906 F. Supp. 2d 1264
N.D. Ga.2012Background
- Relator Saldivar, California resident, worked for Fresenius from 2007 to 2009, alleging False Claims Act violations.
- Fresenius is a national dialysis provider seeking government reimbursement for treatments and medications, including Zemplar and Epogen.
- Relator alleges Fresenius billed for overfill volumes received for free, creating false claims to Medicare/Medicaid.
- Relator observed overfill percentages and discrepancies between administered doses and inventory; corporate reports highlighted overfill goals.
- Relator raised concerns, was suspended, then terminated in 2009; Relator filed suit January 24, 2011, alleging Counts 1–4 FCA claims and state-law equivalents.
- Fresenius moved to dismiss (public disclosure bar, original source, Rule 9(b), and state-law issues); court issued partial grant/partial denial.
Issues
| Issue | Plaintiff's Argument | Defendant's Argument | Held |
|---|---|---|---|
| Public disclosure bar applicability | Allegations not barred because disclosures do not reveal wrongdoing by Fresenius. | Bar applies where disclosures exist and relate to the same defendant; public disclosures mandate dismissal. | Public disclosure bar does not apply at this stage. |
| Original source exception viability | Relator had direct, independent knowledge and provided information to government pre-filing. | Relator not an original source; information publicly disclosed exists. | Relator may qualify as an original source; denial of dismissal on jurisdictional grounds. |
| Rule 9(b) failure to plead fraud with particularity | Relator's employment role and firsthand observations provide indicia of reliability. | Insufficient detail to plead false claims with particularity. | Relator's allegations plausibly allege fraud with sufficient indicia; claim survives. |
| State-law FCA claims viability | States other than CA/NV plausibly implicated; employment scope nationwide. | Insufficient procedure and geographic basis; service requirements not met; overbroad scope. | Dismissed all state-law claims except possibly CA and NV; procedural compliance fatal. |
Key Cases Cited
- U.S. ex rel. Walker v. R&F Props. of Lake County, Inc., 433 F.3d 1349 (11th Cir.2005) (three FCA elements; claims must be presented with knowledge of false claim)

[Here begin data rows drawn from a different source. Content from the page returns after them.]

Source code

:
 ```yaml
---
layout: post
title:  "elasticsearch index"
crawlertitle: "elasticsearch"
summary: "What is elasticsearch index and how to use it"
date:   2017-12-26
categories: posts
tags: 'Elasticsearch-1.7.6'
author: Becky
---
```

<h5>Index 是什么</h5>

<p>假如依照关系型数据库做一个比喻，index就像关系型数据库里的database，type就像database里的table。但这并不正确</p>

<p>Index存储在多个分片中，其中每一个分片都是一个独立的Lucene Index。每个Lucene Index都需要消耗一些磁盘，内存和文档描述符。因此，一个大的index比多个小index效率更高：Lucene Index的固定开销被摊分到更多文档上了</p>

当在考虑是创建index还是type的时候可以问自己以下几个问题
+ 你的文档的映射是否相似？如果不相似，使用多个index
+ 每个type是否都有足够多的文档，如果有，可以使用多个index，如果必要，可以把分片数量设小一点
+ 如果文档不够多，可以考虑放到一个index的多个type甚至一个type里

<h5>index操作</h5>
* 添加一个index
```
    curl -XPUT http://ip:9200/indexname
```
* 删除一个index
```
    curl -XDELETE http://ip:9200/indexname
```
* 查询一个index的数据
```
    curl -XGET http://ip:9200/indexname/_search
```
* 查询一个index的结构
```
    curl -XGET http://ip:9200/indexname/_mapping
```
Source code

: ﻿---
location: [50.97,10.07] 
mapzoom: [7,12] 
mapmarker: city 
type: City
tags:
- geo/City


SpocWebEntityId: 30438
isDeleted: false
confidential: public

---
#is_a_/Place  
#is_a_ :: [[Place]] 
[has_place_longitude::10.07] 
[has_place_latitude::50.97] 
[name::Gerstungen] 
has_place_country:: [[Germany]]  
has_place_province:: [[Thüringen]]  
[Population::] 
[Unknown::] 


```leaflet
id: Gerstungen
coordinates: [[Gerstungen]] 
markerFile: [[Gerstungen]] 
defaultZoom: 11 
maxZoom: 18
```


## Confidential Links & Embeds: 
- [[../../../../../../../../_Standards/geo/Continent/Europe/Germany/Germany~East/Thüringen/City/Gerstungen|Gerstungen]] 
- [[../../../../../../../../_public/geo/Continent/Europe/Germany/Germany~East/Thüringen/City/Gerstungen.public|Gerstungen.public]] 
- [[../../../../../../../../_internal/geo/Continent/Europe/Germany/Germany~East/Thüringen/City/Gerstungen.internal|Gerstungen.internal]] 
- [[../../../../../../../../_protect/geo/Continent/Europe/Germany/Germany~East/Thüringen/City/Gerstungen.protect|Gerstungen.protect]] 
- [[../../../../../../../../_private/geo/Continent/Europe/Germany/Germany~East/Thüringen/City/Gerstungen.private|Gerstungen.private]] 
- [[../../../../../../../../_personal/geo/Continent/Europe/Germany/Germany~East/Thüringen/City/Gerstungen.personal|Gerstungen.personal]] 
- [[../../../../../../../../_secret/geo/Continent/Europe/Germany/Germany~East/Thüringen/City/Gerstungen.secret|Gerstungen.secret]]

- Hopper v. Solvay Pharm., Inc., 588 F.3d 1318 (11th Cir.2009) (heightened Rule 9(b) pleading for FCA claims; fraud specifics required)
- Matheny v. Medco Health Solutions, Inc., 671 F.3d 1217 (11th Cir.2012) (allows general pleading of scienter where appropriate reliability shown)
- Clausen v. Lab. Corp. of Am., 290 F.3d 1301 (11th Cir.2002) (Rule 9(b) relaxed when facts are peculiarly within defendant's knowledge)
- Bell Atl. Corp. v. Twombly, 550 U.S. 544 (2007) (claims must be plausible on their face)
- Rockwell Int’l Corp. v. U.S., 549 U.S. 457 (2007) (original source requires independent knowledge of information; public disclosures do not bar all claims)
- Cooper v. Blue Cross & Blue Shield of Florida, Inc., 19 F.3d 562 (11th Cir.1994) (public disclosure bar and original source framework)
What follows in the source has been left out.